I want to compute the squared euclidean in a fast way, as described here:
What is the fastest way to compute an RBF kernel in python?
Note1: I am only interested in the distance, not the RBF kernel.
Note2: I am neglecting numexpr
here and only use numpy directly.
In short, I compute:
|| x - y ||^2 = ||x||^2 + ||y||^2 - 2. * (x @ y.T)
I am able to compute the distance matrix faster by a factor of ~10
compared to scipy.pdist
with this. However, I observe numerical issues, which get worse if I take the square root to get the euclidean distance. I have values that are in the order of 1E-8 - 1E-7
, which should be exactly zero (i.e. duplicated points or distance to self point).
Are there ways or ideas to overcome these numerical issues (perferable without sacrificing too much of the evaluation speed)? Or are the numerical issues the reason why this path is not taken (e.g. by scipy.pdist
) in the first place?
This is a small code example to show the numerical issues (not the speed ups, please look at the answers of the linked SO thread above).
import numpy as np
M = np.random.rand(1000, 10)
M_norm = np.sum(M**2, axis=1)
res = M_norm[:, np.newaxis] + M_norm[np.newaxis, :] - 2. * M @ M.T
unique = np.unique(np.diag(res)) # analytically all diag values are exactly zero
sqrt_unique = np.sqrt(unique)
print(unique)
print(sqrt_unique)
[-2.66453526e-15 -1.77635684e-15 -8.88178420e-16 -4.44089210e-16
0.00000000e+00 4.44089210e-16 8.88178420e-16 1.77635684e-15
3.55271368e-15]
[ nan nan nan nan
0.00000000e+00 2.10734243e-08 2.98023224e-08 4.21468485e-08
5.96046448e-08]
As you can see some values are also negative (which results in nan
after taking the sqrt). Of course these are easy to catch -- but the small positives have a large error for the euclidean case (e.g. abs_error=5.96046448e-08
)
as per my comment, using abs
is probably your best option for cleaning up the numerical stability inherent in this algorithm. as you're concerned about performance you should probably be using the mutating assignment operators as they cause less garbage to be created and hence can be much faster. also, when running this with many features (e.g. 10k) I see pdist
being slower than this implementation.
putting the above together we get:
import numpy as np
def edist0(M):
"calculate pairwise euclidean distance"
M_norm = np.sum(M**2, axis=1)
res = M_norm[:, np.newaxis] + M_norm[np.newaxis, :] - 2. * M @ M.T
return np.sqrt(np.abs(res))
def edist1(M):
"optimised calculation of pairwise euclidean distance"

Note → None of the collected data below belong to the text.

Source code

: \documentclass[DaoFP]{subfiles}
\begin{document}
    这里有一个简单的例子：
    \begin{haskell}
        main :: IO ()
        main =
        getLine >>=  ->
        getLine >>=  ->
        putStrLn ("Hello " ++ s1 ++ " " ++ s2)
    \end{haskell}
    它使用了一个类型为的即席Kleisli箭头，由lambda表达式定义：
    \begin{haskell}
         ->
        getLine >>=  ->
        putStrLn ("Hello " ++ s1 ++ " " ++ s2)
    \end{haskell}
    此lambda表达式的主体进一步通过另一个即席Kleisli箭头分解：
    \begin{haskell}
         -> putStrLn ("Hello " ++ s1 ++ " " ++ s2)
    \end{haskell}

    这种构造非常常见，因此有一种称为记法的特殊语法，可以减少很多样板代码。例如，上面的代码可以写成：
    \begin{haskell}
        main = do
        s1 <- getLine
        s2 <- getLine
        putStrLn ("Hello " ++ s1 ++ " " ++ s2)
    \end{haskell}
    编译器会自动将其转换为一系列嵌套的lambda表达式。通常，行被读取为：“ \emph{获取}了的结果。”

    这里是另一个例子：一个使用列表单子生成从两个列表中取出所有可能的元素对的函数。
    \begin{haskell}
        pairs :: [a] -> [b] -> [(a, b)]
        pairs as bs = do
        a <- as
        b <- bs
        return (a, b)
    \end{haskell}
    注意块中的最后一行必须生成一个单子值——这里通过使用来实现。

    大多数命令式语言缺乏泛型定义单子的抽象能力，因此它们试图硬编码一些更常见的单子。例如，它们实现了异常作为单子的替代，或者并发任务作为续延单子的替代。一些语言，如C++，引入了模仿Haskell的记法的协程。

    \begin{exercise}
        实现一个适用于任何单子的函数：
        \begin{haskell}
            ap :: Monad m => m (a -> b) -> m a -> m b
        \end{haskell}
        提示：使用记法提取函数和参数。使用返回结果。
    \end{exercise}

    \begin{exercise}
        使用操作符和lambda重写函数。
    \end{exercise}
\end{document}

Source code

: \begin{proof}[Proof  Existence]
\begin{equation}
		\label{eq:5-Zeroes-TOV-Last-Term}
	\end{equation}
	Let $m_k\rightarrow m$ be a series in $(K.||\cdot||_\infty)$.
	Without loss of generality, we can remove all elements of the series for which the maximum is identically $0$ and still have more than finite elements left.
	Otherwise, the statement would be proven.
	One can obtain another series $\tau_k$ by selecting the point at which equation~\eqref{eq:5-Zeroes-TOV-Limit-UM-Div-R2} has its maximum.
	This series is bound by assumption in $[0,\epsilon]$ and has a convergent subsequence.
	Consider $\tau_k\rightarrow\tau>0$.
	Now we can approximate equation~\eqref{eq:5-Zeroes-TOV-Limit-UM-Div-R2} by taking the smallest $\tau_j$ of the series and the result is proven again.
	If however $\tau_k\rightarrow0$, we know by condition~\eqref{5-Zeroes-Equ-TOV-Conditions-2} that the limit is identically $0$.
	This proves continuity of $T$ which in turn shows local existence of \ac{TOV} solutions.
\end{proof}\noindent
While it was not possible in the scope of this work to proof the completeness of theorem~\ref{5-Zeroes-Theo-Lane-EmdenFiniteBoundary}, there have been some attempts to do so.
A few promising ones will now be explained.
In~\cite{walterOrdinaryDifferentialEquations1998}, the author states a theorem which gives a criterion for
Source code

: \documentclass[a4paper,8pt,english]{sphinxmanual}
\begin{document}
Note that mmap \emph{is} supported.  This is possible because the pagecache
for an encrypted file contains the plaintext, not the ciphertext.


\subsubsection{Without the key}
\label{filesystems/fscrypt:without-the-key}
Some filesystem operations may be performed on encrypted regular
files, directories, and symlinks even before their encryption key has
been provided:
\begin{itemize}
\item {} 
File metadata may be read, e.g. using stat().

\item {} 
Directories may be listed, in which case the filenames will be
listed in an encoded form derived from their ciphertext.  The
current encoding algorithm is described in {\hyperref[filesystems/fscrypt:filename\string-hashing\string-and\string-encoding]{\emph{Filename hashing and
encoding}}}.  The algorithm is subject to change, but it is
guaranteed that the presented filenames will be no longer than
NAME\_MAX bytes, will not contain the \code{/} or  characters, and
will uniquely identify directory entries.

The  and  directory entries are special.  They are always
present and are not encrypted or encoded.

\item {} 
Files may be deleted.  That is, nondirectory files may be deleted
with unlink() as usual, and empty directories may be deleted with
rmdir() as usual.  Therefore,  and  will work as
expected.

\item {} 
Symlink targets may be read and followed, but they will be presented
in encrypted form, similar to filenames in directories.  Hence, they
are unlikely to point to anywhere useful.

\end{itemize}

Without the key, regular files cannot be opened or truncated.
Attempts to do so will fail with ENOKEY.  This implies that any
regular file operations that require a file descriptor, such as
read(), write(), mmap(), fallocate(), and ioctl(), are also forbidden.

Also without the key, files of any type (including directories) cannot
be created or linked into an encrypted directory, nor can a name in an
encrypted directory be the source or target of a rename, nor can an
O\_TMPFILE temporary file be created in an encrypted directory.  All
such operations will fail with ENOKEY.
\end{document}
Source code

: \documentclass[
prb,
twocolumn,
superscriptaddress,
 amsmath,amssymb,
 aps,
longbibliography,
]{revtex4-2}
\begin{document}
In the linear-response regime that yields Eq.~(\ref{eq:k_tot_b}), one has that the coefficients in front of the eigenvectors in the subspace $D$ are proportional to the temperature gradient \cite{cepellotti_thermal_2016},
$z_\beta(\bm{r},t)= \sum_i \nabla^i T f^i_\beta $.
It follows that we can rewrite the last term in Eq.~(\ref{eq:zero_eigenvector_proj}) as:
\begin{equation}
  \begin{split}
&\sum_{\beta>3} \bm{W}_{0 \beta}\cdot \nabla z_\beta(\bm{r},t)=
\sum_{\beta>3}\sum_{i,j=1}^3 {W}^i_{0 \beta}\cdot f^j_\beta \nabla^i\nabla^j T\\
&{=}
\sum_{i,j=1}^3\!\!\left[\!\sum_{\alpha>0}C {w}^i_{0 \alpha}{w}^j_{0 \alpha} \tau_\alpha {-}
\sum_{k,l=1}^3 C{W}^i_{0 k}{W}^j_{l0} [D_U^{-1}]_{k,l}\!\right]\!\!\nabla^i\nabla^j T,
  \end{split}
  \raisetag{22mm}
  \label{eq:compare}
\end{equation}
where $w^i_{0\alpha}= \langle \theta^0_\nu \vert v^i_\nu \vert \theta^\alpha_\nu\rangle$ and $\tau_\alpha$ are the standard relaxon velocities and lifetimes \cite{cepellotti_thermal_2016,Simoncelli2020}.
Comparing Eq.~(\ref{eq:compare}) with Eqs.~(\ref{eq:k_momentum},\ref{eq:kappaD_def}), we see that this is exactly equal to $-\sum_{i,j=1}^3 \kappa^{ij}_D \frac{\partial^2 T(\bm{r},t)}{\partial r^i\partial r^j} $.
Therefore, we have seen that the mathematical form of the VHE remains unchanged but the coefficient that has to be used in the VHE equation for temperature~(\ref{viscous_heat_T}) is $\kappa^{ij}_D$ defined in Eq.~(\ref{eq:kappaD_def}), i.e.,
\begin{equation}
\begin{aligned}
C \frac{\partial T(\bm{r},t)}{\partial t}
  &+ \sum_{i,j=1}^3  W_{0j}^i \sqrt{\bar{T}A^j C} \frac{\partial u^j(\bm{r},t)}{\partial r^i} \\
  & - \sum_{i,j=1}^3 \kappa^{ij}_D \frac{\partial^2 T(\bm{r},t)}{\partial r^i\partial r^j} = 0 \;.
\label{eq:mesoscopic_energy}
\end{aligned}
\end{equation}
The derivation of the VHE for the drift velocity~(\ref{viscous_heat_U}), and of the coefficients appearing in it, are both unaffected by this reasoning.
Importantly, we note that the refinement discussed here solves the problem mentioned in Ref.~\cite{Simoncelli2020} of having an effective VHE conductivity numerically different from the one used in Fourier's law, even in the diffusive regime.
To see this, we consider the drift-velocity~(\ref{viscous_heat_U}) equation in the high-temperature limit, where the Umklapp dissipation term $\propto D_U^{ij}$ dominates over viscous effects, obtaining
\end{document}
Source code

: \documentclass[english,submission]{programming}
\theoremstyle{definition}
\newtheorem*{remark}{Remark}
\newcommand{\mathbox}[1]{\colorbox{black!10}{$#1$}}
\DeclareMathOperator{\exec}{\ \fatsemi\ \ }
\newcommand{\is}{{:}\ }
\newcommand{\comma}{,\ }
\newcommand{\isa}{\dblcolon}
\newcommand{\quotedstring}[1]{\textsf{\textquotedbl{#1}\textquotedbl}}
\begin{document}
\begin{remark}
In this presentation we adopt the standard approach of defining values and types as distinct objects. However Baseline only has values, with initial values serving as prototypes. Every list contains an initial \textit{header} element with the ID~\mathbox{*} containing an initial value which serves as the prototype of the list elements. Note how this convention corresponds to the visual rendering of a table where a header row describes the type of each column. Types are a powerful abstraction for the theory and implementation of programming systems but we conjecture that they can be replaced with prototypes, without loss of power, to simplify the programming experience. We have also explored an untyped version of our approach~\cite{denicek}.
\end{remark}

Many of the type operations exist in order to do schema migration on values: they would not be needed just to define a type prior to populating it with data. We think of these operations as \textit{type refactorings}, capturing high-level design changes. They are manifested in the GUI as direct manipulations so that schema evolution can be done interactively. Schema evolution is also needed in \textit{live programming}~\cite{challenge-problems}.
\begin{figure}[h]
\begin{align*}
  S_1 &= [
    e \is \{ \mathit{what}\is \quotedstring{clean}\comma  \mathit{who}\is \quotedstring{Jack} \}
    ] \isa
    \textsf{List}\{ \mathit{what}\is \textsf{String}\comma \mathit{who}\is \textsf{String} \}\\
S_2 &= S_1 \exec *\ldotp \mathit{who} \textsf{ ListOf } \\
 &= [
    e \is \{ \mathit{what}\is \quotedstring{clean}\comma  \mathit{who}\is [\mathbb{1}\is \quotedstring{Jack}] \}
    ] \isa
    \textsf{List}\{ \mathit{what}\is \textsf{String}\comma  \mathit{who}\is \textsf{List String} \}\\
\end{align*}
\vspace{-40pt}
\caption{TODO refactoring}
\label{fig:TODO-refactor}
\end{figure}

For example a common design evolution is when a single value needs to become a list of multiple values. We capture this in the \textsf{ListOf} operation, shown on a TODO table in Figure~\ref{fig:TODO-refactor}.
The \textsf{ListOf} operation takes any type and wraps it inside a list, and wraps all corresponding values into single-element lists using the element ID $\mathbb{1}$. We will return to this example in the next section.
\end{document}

M_norm = np.einsum('ij,ij->i', M, M)
res = M @ M.T
res *= -2.
res += M_norm[:, np.newaxis]
res += M_norm[np.newaxis, :]
return np.sqrt(np.abs(res, out=res), out=res)
timing this in IPython with:
from scipy.spatial import distance
M = np.random.rand(1000, 10000)
%timeit distance.squareform(distance.pdist(M))
%timeit edist0(M)
%timeit edist1(M)
I get:
2.82 s ± 60.1 ms per loop (mean ± std. dev. of 7 runs, 1 loop each)
296 ms ± 6.07 ms per loop (mean ± std. dev. of 7 runs, 1 loop each)
153 ms ± 1.58 ms per loop (mean ± std. dev. of 7 runs, 10 loops each)
and no errors/warnings from sqrt
the linked question also points to scikit-learn as having good distance kernel good implementations, the euclidean one being pairwise_distances
which benchmarks as:
from sklearn.metrics import pairwise_distances
%timeit pairwise_distances(M)
170 ms ± 5.51 ms per loop (mean ± std. dev. of 7 runs, 10 loops each)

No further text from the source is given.